Let’s talk about kits in general, first. Once upon a time there was a very good reason why kits came about. Before the advent of things like printed circuit boards and semiconductors and all that stuff we take for granted these days, electronic devices like radios, record players, television sets, etc. were built almost entirely by hand, by workers who strung all of the connecting wires, soldered all of the components, etc. Building even a simple radio receiver required placing, by hand, dozens of individual components and hand soldering dozens, even hundreds of connections. Armies of individual skilled assembly people labored for hours at workstations to put these things together. Labor costs money. A lot of money. And eventually technologies like printed circuit boards and robotic assembly systems largely replaced those armies of workers, resulting in the ultra-cheap electronics we have today.

But back then, with labor such a huge part of the cost, someone came up with the idea of eliminating the labor entirely and just selling the parts and some instructions to people and they could build it themselves. The company still made a few bucks, and the buyer of the kit saved a lot of money by replacing factory labor with his/her own. And there were a lot of people willing to do this. Not just to save money but because a lot of people get a great deal of satisfaction from building things.

But as electronics became more complex with people demanding more and more features, designing and producing kits became increasingly expensive. At the same time because of robotic assembly lines and other advances in technology, it became cheaper and cheaper to produce fully assembled and tested electronics. It got to the point where making a kit was often considerably more expensive than just buying the thing outright. There are still kit makers out there, of course. But most of the kits I see these days are for cheap and pretty much useless little gadgets that you’d build and tinker with for a while, then shove it into a box until your children throw it away after you’re dead.

This looked like it might be interesting, though, and it was only $14 bucks, so what the heck. When you buy these cheap kits these days it’s something of a crapshoot. Reading the reviews can help, but with so many fake reviews, and reviews by, well, idiots, really, not even those are very helpful, I’m afraid. (I could probably do a whole column on just how to try to decipher product reviews on Amazon and other online vendors.)

This is what your $14 gets you. Do not despair, my friends. This is actually above average quality for cheap kits like this, and all of the essentials are there. BTW I highly recommend these silicon soldering mats. You can get ’em on Amazon and they not only protect your workbench top, they also resist burns, have compartments to hold small parts and generally keep stuff from getting scattered all over. This one has a magnetized compartment to hold screws.
The instructions were a single sheet of paper and were actually pretty good. If you take the time and read carefully, most of it will make sense. Sort of. There is a website you can go to for further instructions, it says on the sheet, but I found that the website didn’t actually exist. That’s not uncommon with these either. But by carefully reading the instructions, following the diagrams and knowing a bit about electronics, you can get through it.

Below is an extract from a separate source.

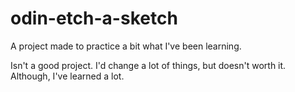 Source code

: # odin-etch-a-sketch
A project made to practice a bit what I've been learning.

Isn't a good project. I'd change a lot of things, but doesn't worth it. Although, I've learned a lot.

This is most definitely not a kit for a beginner, though.

When it arrived it was about what I expected. Instructions were almost certainly translated from Chinese into English by computer, but unlike a lot that I’ve read, they were actually useful and covered all the important points if you take your time.

Tools

Necessary tools are pretty basic.

Now before you get started you’re going to need some basic tools. If you’ve ever tinkered with electronics before you almost certainly have everything you need to put this sucker together. You’ll need a needle nose pliers with a fine tip to help place components. A tweezers will help too. Some of the components are pretty small. You’ll also need a wire cutter for snipping off the wires on components after they’ve been soldered onto the circuit board. You’ll need solder, of course, and you’re going to need the smallest diameter solder you can probably get. The solder I used was 0.032″ in diameter, 60/40 rosin core. If you use anything bigger than that you’re going to have a lot of problems with solder flowing places where you don’t want it.

You need a soldering iron, of course. Just about any hobbyist soldering pencil will work if it has a fine enough tip. I have a Weller variable temp soldering iron that I’ve had for years now. I like variable temperature soldering equipment because it lets me adjust the temperature to suit the type of solder I’m using, the size of the components, etc. They’re more expensive than a hobbyist soldering pencil, but not that much more expensive. This one isn’t in production any more, I think, but you can get a variable temp soldering iron for about $100 or less. A lot less if you shop around. Unless you use a soldering iron a lot, don’t spend a lot on one. What’s most important is that it has interchangeable tips so you can change the size of the tip to suit the work you’re doing. With this kit I used a very small spade shaped tip because I was working in rather tight quarters on this kit.

You’re going to need two more things. One is absolutely essential, the other highly recommended but not absolutely necessary.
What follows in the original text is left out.